As we have already touched on, the rise of NFTs in the art market began. Until now, it has been difficult for the common person to own physical, well-known works of art. NFT technology made it possible to digitize certain works of art or parts of them. Works of art thus became more widely available.
NFTs allowed collectors to create digital art collections and store them in their own wallets. NFT 1.0 also spread to the gaming industry. In digital worlds, eg in the Metaverse, it was suddenly possible to own certain digital objects in the form of NFTs. All these applications are part of NFT 1.0.
NFT 1.0 also includes well -known collections such as Bored Ape Yacht Club , Krypto-Punks and other well-known NFT projects.
What is NFT 2.0?
With the advent of blockchain and the proliferation of NFTs, a universal technology is needed. This is NFT 2.0. NFT 1.0 represents the products, for example the digital works of art. NFT 2.0 is intended to create the means to develop further projects.
NFT 2.0
While NFT 1.0 was based on simple objects or illustrations, NFT 2.0 allows for the development of unique and diverse objects that have their own personality.
What changes from NFT 1.0 to NFT 2.0?
NFT 2.0 offers numerous things that NFT 1.0 could not yet offer:
NFT Interlinks : This is where different layers of ownership come into play. An NFT can be linked to other NFTs. Furthermore, an NFT can also have other "fungible tokens".
Upgrade Possibilities : In the future, NFTs can also be modified. You can add metadata to NFTs. This can cause the artwork to expand.
Dynamics : Through this feature of NFT 2.0, NFTs can be equipped with functions that allow them to issue commands and perform modifications on other NFTs. You can even change the appearance of the linked NFT.
What types of NFTs can NFT 2.0 provide?
With NFT 2.0, the possibilities in the NFT area increase exponentially. The following types of NFTs are available:
Nested NFTs : Nesting means that one NFT can own another NFT. There are already developers who have developed infinite nesting. This means that an NFT can own another NFT, which in turn owns another NFT. This series then continues indefinitely. These Nested NFTs find application in the Metaverse, in art, or in visual exhibitions.

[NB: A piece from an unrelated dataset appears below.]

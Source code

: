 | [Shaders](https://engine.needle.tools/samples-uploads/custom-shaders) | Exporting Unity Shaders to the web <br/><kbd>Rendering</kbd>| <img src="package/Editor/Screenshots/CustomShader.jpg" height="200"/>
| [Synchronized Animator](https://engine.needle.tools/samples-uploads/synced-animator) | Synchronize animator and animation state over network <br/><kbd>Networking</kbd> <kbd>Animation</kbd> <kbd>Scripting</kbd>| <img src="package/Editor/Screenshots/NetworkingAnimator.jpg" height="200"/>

Smart NFTs : In contrast to NFT 1.0, NFT 2.0 allows NFTs to be linked to other NFTs. If ownership of the NFT changes, the NFT can adjust the ownership dates directly. Furthermore, smart contracts ensure that the creator of the NFT always receives his shares as soon as his created NFT gets a new owner.
NFTs with partial ownership : The NFTs can also be owned by two people at the same time in NFT 2.0. Each co-owner can own a certain percentage of the NFT. This motivates owners to give shares of their property to other people and receive value in return without giving up ownership altogether. Furthermore, trust in the asset increases when several people own it.
NFT Rental Model : NFT 2.0 goes beyond ownership. Smart contracts can also be used to lend or rent NFTs to specific people. This can generate passive income for the owner. It can also improve liquidity in otherwise illiquid markets.
With these properties, NFT 2.0 makes the NFTs smarter and more adaptive. Smart contracts offer numerous functions - from renting out, to co-ownership to automatically compensating the creator every time the owner changes. The decentralized structure of NFTs is increasing, which increases the uniqueness of NFTs and makes them even more attractive for different industries.